_Problem_:
Apart from the images, reproduce all of the data word for word.

_Working data_:
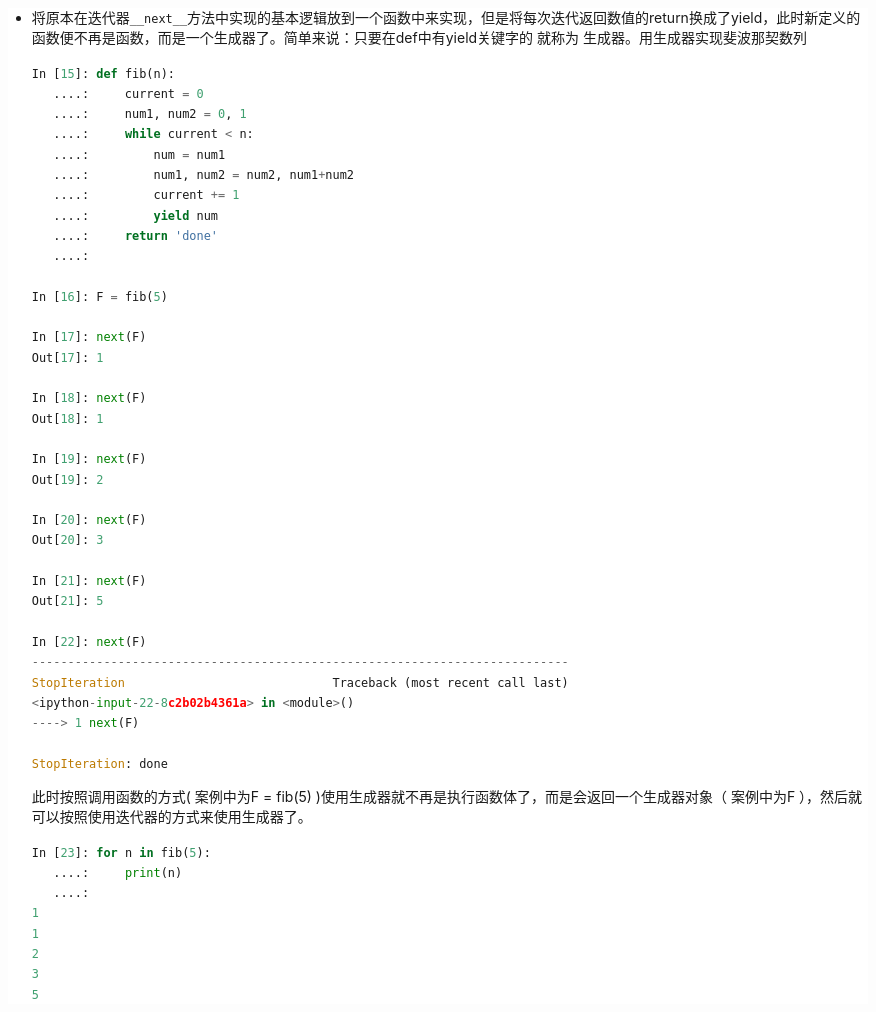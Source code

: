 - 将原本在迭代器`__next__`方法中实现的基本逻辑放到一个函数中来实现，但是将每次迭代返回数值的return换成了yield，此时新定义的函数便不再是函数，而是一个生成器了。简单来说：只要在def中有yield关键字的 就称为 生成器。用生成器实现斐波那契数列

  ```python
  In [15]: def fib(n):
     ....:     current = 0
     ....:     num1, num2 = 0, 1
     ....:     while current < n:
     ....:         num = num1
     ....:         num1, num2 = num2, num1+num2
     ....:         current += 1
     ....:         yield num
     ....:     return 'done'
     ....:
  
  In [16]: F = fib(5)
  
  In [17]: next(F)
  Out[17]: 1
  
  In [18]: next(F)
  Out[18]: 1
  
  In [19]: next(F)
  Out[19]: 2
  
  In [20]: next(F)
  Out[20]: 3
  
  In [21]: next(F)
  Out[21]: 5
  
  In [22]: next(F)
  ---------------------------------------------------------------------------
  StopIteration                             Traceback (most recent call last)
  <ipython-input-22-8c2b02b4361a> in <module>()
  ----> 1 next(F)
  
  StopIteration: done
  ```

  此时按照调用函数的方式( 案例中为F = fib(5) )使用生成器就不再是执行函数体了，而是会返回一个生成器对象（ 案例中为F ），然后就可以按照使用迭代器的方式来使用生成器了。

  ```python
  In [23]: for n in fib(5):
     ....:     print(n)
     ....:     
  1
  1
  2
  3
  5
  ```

_Task answer_:
Source code

: - 将原本在迭代器`__next__`方法中实现的基本逻辑放到一个函数中来实现，但是将每次迭代返回数值的return换成了yield，此时新定义的函数便不再是函数，而是一个生成器了。简单来说：只要在def中有yield关键字的 就称为 生成器。用生成器实现斐波那契数列

  ```python
  In [15]: def fib(n):
     ....:     current = 0
     ....:     num1, num2 = 0, 1
     ....:     while current < n:
     ....:         num = num1
     ....:         num1, num2 = num2, num1+num2
     ....:         current += 1
     ....:         yield num
     ....:     return 'done'
     ....:
  
  In [16]: F = fib(5)
  
  In [17]: next(F)
  Out[17]: 1
  
  In [18]: next(F)
  Out[18]: 1
  
  In [19]: next(F)
  Out[19]: 2
  
  In [20]: next(F)
  Out[20]: 3
  
  In [21]: next(F)
  Out[21]: 5
  
  In [22]: next(F)
  ---------------------------------------------------------------------------
  StopIteration                             Traceback (most recent call last)
  <ipython-input-22-8c2b02b4361a> in <module>()
  ----> 1 next(F)
  
  StopIteration: done
  ```

  此时按照调用函数的方式( 案例中为F = fib(5) )使用生成器就不再是执行函数体了，而是会返回一个生成器对象（ 案例中为F ），然后就可以按照使用迭代器的方式来使用生成器了。

  ```python
  In [23]: for n in fib(5):
     ....:     print(n)
     ....:     
  1
  1
  2
  3
  5
  ```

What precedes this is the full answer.